Brief »
All that is required is the number of lines in this listing that hold "SvelteKit".
○ ○ ○
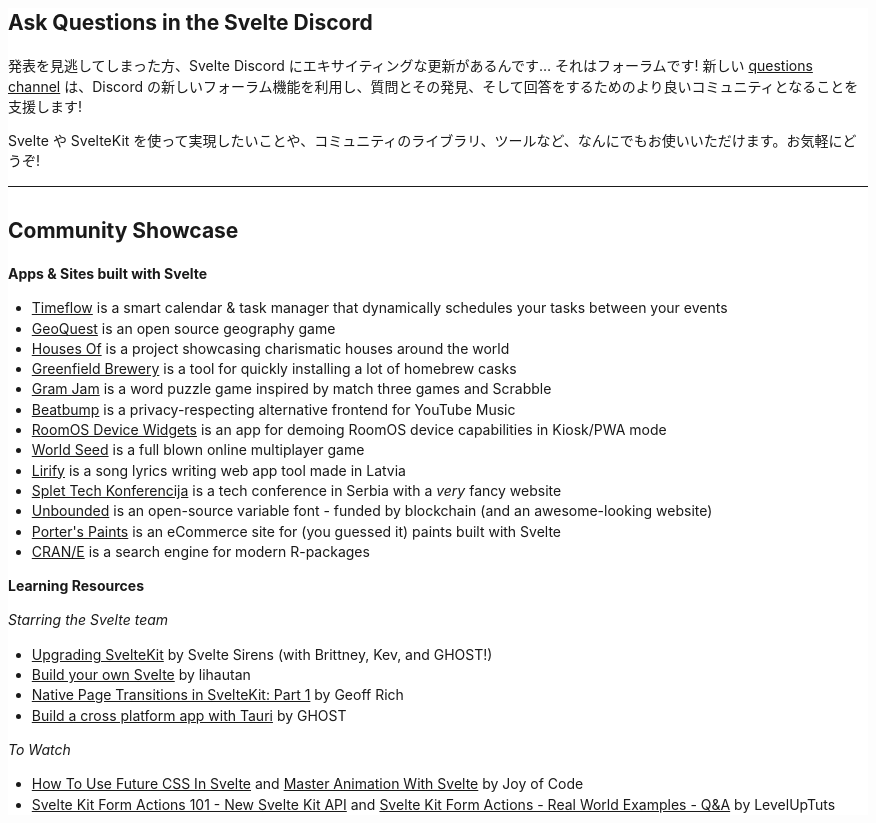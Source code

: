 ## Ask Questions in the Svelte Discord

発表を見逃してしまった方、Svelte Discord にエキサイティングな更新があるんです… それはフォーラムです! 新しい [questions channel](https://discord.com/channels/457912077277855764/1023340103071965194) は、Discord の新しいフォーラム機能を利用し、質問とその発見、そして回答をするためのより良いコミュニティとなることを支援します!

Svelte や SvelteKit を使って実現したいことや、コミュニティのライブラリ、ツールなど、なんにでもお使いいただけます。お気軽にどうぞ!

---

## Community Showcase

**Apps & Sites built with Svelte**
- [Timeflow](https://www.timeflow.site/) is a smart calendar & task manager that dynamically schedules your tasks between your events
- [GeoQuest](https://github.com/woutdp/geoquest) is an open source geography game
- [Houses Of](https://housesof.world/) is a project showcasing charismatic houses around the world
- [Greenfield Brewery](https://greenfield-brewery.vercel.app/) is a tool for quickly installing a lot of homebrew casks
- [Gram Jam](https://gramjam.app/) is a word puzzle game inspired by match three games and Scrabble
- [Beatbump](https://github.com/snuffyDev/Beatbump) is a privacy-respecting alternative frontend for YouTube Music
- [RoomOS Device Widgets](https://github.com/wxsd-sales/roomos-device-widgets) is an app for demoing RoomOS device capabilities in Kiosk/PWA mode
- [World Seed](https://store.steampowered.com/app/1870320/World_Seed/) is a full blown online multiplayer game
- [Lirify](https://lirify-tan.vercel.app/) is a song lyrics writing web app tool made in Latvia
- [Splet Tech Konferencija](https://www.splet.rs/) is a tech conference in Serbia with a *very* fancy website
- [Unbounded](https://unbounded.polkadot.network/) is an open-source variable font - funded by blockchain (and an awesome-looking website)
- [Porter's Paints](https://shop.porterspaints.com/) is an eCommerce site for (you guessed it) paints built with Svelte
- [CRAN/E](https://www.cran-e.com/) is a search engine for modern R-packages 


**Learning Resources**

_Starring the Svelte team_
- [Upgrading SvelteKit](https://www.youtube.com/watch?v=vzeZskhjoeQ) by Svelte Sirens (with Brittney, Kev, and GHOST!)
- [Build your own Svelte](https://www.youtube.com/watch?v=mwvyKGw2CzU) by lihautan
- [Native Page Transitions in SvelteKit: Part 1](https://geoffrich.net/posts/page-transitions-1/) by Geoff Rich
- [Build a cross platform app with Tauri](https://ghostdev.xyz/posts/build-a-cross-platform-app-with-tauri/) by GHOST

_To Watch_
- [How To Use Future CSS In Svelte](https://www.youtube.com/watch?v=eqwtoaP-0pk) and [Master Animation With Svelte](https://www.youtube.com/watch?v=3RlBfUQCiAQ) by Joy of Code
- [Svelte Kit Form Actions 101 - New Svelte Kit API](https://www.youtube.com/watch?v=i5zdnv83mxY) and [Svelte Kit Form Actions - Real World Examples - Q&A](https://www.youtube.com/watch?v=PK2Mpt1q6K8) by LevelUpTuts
○ ○ ○
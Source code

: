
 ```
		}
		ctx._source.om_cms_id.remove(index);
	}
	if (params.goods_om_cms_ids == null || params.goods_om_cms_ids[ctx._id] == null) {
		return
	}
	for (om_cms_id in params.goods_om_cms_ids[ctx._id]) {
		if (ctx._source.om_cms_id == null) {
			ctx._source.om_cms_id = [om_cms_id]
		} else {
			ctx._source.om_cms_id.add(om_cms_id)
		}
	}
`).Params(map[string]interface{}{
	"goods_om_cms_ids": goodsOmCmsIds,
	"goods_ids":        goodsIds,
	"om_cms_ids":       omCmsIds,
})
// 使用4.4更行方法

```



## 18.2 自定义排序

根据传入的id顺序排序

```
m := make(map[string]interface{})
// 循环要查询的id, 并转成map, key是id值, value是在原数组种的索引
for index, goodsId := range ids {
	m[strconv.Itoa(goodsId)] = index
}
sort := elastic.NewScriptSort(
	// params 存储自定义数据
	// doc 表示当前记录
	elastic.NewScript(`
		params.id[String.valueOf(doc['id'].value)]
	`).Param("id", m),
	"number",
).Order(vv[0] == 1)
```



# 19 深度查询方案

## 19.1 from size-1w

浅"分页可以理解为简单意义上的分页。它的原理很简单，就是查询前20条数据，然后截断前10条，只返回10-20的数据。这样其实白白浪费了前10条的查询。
○ ○ ○
Reply »
3